• [What you will do] A stretch of the entries below is to be set down exactly, running from the line with "of the service*" through the line with "to be awarded*", both included, and no other line.

• [Data for this exercise]
▼
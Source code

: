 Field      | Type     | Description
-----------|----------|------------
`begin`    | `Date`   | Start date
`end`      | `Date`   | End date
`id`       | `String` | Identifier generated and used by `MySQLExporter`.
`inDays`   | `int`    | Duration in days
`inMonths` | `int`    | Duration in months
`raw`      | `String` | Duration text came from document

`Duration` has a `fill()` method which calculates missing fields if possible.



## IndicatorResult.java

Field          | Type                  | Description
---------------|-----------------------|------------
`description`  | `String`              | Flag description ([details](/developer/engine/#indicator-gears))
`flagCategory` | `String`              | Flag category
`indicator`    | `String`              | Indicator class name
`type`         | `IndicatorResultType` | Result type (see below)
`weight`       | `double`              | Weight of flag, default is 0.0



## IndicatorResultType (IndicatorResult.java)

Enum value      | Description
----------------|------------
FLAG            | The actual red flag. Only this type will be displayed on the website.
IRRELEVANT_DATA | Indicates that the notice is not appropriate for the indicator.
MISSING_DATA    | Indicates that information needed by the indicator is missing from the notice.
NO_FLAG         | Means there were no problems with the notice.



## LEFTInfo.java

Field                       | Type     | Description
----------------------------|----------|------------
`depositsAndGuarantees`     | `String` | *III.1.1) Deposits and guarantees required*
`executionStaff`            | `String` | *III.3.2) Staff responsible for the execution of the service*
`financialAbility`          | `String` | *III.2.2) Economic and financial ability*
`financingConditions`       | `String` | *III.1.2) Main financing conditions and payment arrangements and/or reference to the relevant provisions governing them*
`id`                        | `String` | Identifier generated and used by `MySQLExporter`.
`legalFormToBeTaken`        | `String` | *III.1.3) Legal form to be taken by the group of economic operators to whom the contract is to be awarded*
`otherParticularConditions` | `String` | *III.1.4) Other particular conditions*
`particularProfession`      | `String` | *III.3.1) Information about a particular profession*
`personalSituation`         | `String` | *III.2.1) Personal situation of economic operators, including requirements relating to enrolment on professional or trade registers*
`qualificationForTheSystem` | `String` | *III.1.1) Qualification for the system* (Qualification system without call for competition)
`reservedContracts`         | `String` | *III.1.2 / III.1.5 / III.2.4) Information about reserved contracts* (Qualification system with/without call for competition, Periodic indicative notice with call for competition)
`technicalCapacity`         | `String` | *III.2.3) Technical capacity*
▲
• [Expected answer]
`executionStaff`            | `String` | *III.3.2) Staff responsible for the execution of the service*
`financialAbility`          | `String` | *III.2.2) Economic and financial ability*
`financingConditions`       | `String` | *III.1.2) Main financing conditions and payment arrangements and/or reference to the relevant provisions governing them*
`id`                        | `String` | Identifier generated and used by `MySQLExporter`.
`legalFormToBeTaken`        | `String` | *III.1.3) Legal form to be taken by the group of economic operators to whom the contract is to be awarded*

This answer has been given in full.